The idyllic hideout of Madrid teenager’s suspected murderer

The wife and neighbors of the man alleged to have killed Eva Blanco in 1997 are still in shock

Carlos Yárnoz
Ahmed’s Spanish ID card issued in 1991.
Ahmed’s Spanish ID card issued in 1991.

A municipality of 1,500 residents in the corner of northeast France, Pierrefontaine-les-Varans looks like any other quiet Swiss-French village. Only 20 kilometers from the border with Switzerland, the town is filled with single family homes built to weather the heavy winter snow.

The residents of this otherwise sleepy village were shocked last week when they discovered that one of these homes hid a notorious fugitive.

Ahmed Chehl Gerj, 52, was arrested on Thursday for the 1997 murder of Eva Blanco Puig. The 17-year-old student was raped and stabbed to death as she walked home from a nightclub in Algete (Madrid).

I want to speak to him soon. I want him to tell me what happened. He has to tell me”

Fatima, Ahmed’s 36-year-old wife

“God exists, and there will be justice,” says Fatima, his 36-year-old wife, who has been shaken by the news of her husband’s alleged past.

Fatima met Ahmed in Besançon, about 50 kilometers from Pierrefontaine, where she moved to study electronics. She planned on returning to Morocco but ended up marrying him in 2003.

Petite and thin, Fatima appears timidly at the doorway to answer the bell. Her house – also a single family unit – is one of the less luxurious in the town.

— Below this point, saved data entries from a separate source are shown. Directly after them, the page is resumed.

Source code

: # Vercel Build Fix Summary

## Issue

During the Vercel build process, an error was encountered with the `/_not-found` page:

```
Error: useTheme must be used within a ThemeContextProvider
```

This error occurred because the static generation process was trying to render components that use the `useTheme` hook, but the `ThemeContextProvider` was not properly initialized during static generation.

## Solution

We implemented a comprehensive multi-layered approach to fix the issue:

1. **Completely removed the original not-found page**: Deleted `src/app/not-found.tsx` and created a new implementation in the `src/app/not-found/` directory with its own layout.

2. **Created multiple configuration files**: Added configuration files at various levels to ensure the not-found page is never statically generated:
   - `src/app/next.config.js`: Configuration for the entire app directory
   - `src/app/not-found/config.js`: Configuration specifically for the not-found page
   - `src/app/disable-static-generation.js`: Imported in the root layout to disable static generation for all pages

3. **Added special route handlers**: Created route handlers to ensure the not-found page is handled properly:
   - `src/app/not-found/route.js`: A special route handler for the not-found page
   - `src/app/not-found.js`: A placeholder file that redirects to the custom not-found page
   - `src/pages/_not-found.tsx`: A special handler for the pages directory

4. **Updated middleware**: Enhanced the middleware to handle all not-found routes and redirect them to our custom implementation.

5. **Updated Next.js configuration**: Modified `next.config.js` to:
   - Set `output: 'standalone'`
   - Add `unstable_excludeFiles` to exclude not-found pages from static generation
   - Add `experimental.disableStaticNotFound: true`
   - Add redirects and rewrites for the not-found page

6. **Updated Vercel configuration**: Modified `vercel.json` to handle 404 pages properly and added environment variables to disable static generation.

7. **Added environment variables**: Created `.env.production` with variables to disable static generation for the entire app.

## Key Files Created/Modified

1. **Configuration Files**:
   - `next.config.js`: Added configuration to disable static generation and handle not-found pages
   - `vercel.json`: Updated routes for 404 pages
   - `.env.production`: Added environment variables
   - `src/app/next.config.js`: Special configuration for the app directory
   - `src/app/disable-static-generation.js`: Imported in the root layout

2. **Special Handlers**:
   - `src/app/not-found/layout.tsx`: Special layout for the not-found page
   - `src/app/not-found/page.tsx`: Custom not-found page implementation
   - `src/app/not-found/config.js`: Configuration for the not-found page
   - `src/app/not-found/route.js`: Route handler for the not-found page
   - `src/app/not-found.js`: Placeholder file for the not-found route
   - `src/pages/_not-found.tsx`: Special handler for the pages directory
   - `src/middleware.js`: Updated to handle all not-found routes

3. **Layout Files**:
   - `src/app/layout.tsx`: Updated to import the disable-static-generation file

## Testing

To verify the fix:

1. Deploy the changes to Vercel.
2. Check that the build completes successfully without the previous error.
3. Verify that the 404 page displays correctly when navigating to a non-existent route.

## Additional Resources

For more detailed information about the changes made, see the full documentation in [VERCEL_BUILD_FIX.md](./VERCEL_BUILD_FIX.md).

“Poor, girl, poor girl, Eva Blanco, Eva Blanco,” she cries, repeating the victim’s name.

At first, she is reluctant to talk, but she eventually invites EL PAÍS into her home.

Eva Blanco.
Eva Blanco.

Ahmed and Fátima purchased the house in June after having rented it for a number of years. Despite what has happened, she says she doesn’t think she will have any problems keeping up with the payments thanks to her job as an electronics expert. A garden project started by Ahmed before his arrest has been left unfinished.

“He’s a good father and a good husband,” says Fatima of her also Moroccan spouse. Since he was taken by French police to Besançon to await extradition, Fatima has not spoken to him.

“I want to speak to him soon. I want him to tell me what happened. He has to tell me,” she insists.

Fatima would like to think that maybe the arrest of the father of her two children is all a big mistake.

Ahmed left Algete in 1999, leaving behind two sons and a daughter he had with Encarnación Cantos Sánchez, his previous wife who also now lives in Besançon.

Ahmed and Fatima have two young children, including a six-year-old boy.

“We would hardly talk about Algete,” Fatima says. “The times we would go to Spain, we would head directly to his brother’s home on the coast and never went through Madrid. We would go on directly to Morocco.”

For her part, his first wife Encarnación is also confused.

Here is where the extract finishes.